Shortbread Cookies with Dried Fruit and White Chocolate

1          Cup Unsalted Butter (8 Ounces), Melted And Cooled To Room Temperature
¾         Cup Confectioner’s Sugar, Plus Additional for Dusting
1          Teaspoon Pure Vanilla Extract
2          Cups Sifted All-Purpose Unbleached Flour (King Arthur’s Is The Best)
½         Teaspoon Coarse Sea Salt
1         Cup Finely Chopped Dried Fruit (Apricots, Golden or Dark Raisins, Cranberries, Cherries, Figs, etc.)
½         Cup White Chocolate, Finely Chopped

Preheat oven to 325°F with the rack in the middle of the oven.

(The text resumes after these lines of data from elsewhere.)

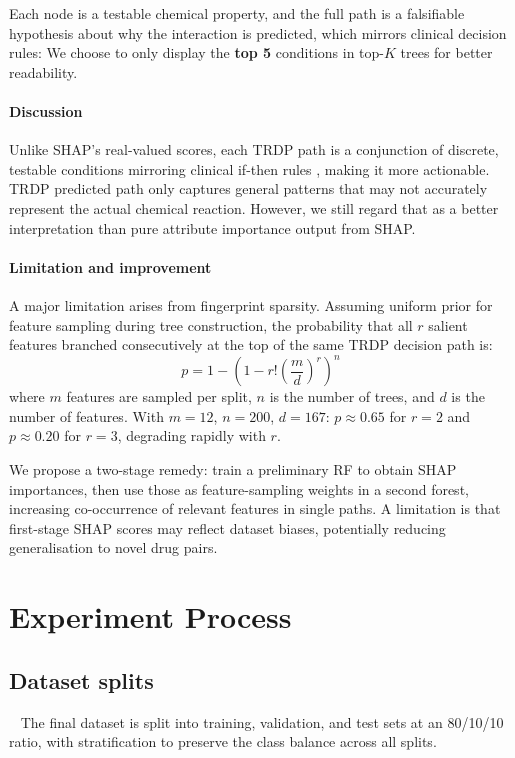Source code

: \documentclass[letterpaper]{article} %
\begin{document}
Each node is a testable chemical property, and the full path is a falsifiable hypothesis about why the interaction is predicted, which mirrors clinical decision rules\cite{Rudin2019}:  We choose to only display the \textbf{top 5} conditions in top-$K$ trees for better readability.

\paragraph{Discussion}
Unlike SHAP's real-valued scores, each TRDP path is a conjunction of discrete, testable conditions mirroring clinical if-then rules \cite{Rudin2019}, making it more actionable. TRDP predicted path only captures general patterns that may not accurately represent the actual chemical reaction. However, we still regard that as a better interpretation than pure attribute importance output from SHAP.

\paragraph{Limitation and improvement}

A major limitation arises from fingerprint sparsity. Assuming uniform prior for feature sampling during tree construction, the probability that all $r$ salient features branched consecutively at the top of the same TRDP decision path is:
\begin{equation}
   p = 1 - \left(1 - r! \left(\frac{m}{d}\right)^{r}\right)^{n}
\end{equation}
where $m$ features are sampled per split, $n$ is the number of trees, and $d$ is the number of features. With $m=12$, $n=200$, $d=167$: $p\approx0.65$ for $r=2$ and $p\approx0.20$ for $r=3$, degrading rapidly with $r$.

We propose a two-stage remedy: train a preliminary RF to obtain SHAP importances, then use those as feature-sampling weights in a second forest, increasing co-occurrence of relevant features in single paths. A limitation is that first-stage SHAP scores may reflect dataset biases, potentially reducing generalisation to novel drug pairs.

\section{Experiment Process}

\subsection{Dataset splits}
\ 
\newline
The final dataset is split into training, validation, and test sets at an 80/10/10 ratio, with stratification to preserve the class balance across all splits.
\end{document}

In a medium size bowl, whisk together the confectioner’s sugar, sifted flour and salt.

In the bowl of a standing mixer fitted with the paddle attachment, beat together the butter, vanilla and sugar/flour mixture on low speed until the dough comes together. Add the dried fruit and the white chocolate and mix gently until evenly distributed throughout the dough.

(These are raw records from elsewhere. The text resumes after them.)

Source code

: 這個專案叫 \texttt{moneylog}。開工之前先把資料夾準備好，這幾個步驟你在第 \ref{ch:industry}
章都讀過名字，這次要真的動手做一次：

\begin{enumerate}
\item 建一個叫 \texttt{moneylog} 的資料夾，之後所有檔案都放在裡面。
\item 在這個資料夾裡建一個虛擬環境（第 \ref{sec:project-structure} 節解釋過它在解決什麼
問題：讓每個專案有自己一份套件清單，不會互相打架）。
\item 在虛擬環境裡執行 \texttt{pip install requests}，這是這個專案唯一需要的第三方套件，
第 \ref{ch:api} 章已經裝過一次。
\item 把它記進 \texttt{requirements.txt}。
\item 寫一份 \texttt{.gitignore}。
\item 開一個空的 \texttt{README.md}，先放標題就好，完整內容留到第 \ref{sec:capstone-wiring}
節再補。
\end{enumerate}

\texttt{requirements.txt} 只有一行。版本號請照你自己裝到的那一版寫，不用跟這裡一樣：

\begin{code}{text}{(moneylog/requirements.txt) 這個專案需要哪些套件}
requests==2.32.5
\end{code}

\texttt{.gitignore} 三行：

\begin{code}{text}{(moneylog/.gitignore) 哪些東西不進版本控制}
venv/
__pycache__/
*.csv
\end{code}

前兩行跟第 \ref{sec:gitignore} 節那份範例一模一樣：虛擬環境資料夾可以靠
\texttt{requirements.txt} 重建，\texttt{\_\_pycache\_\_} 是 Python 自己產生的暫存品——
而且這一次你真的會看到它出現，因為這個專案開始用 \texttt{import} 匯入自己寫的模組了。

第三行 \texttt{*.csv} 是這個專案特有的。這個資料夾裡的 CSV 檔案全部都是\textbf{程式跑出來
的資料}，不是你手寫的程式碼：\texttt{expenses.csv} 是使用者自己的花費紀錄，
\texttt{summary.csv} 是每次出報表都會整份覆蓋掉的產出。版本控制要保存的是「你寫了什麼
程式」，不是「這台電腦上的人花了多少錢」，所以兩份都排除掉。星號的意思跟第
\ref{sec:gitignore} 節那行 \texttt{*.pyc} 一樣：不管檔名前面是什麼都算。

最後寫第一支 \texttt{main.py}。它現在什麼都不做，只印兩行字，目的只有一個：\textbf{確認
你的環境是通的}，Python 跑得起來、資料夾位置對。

Transfer the dough to a 7”x11” tart pan with a removable bottom and evenly press the dough into the pan. (You can also use a 10” round tart pan with removable bottom.)

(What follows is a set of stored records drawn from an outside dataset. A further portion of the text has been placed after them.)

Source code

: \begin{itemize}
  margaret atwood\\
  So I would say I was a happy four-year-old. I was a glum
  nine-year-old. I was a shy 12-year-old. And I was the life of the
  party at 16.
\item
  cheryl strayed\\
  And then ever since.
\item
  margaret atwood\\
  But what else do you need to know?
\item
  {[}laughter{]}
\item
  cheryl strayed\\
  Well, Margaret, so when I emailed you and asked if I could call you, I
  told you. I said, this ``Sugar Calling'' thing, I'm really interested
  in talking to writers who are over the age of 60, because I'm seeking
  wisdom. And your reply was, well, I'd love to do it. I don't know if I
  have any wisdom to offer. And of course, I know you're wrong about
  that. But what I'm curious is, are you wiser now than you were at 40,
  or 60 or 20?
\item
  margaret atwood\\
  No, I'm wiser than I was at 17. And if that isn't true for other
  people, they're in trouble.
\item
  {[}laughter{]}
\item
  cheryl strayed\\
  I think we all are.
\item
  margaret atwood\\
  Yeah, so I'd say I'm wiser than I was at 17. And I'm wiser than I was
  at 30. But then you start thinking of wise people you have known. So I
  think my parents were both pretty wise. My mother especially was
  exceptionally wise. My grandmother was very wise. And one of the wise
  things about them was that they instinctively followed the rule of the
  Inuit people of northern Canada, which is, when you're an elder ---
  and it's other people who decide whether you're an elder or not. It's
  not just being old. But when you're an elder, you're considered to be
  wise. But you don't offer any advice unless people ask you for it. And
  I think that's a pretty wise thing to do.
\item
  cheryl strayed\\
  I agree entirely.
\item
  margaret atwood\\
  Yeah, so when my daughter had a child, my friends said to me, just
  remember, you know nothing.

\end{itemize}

Bake for approximately 30 minutes or until pale golden and firm, turning the pan half way through the baking time. Remove from the oven and dust with powdered sugar while still warm. Let cool on a wire rack for 15 minutes. Remove the side of the pan and continue to cool for another 10 minutes. Cut into squares to the size of your liking and dust again with powdered sugar. Store cookies in an airtight container such as a cookie tin.